• _YOUR GOAL_:
Please copy every line from the following entries in which the word "begin" appears.

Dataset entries
⁂

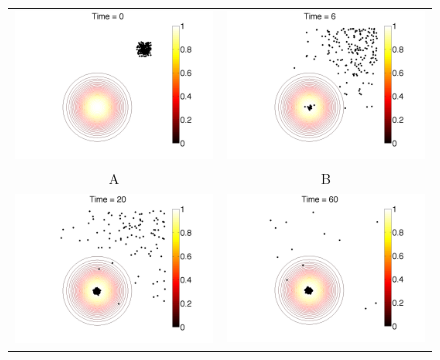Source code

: \documentclass[12pt]{article}
\begin{document}
	\begin{figure}[hb]
	\begin{tabular}{cc}
		\includegraphics[width=3.25in]{figures/MosqViz_ruleset01_paramset013_run01_001.png} & \includegraphics[width=3.25in]{figures/MosqViz_ruleset01_paramset013_run01_025.png}\\
		A & B \\
		\includegraphics[width=3.25in]{figures/MosqViz_ruleset01_paramset013_run01_061.png} & \includegraphics[width=3.25in]{figures/MosqViz_ruleset01_paramset013_run01_111.png}\\

\end{tabular}
\end{figure}
\end{document}

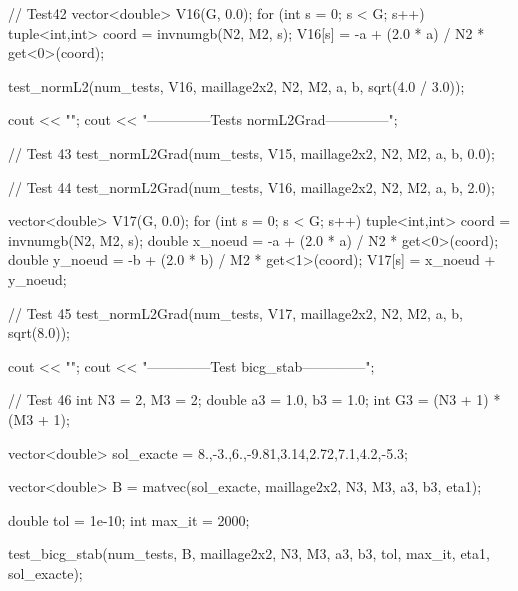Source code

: \begin{codeblock}
{    // Test42
    vector<double> V16(G, 0.0);
    for (int s = 0; s < G; s++) {
        tuple<int,int> coord = invnumgb(N2, M2, s);
        V16[s] = -a + (2.0 * a) / N2 * get<0>(coord);
    }

    test_normL2(num_tests, V16, maillage2x2, N2, M2, a, b, sqrt(4.0 / 3.0));


    cout << "\n\n\n";
    cout << "--------------Tests normL2Grad--------------\n";


    // Test 43
    test_normL2Grad(num_tests, V15, maillage2x2, N2, M2, a, b, 0.0);

    // Test 44
    test_normL2Grad(num_tests, V16, maillage2x2, N2, M2, a, b, 2.0);

    vector<double> V17(G, 0.0);
    for (int s = 0; s < G; s++) {
        tuple<int,int> coord = invnumgb(N2, M2, s);
        double x_noeud = -a + (2.0 * a) / N2 * get<0>(coord);
        double y_noeud = -b + (2.0 * b) / M2 * get<1>(coord);
        V17[s] = x_noeud + y_noeud;
    }

    // Test 45
    test_normL2Grad(num_tests, V17, maillage2x2, N2, M2, a, b, sqrt(8.0));



    cout << "\n\n\n";
    cout << "--------------Test bicg_stab--------------\n";


    // Test 46
    int N3 = 2, M3 = 2;
    double a3 = 1.0, b3 = 1.0;
    int G3 = (N3 + 1) * (M3 + 1);

    vector<double> sol_exacte = {8.,-3.,6.,-9.81,3.14,2.72,7.1,4.2,-5.3};


    vector<double> B = matvec(sol_exacte, maillage2x2, N3, M3, a3, b3, eta1);

    double tol = 1e-10;
    int max_it = 2000;


    test_bicg_stab(num_tests, B, maillage2x2, N3, M3, a3, b3, tol, max_it, eta1, sol_exacte);

}





\end{codeblock}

⁂

• _RESPONSE AREA_:
\begin{document}
	\begin{figure}[hb]
	\begin{tabular}{cc}
: \begin{codeblock}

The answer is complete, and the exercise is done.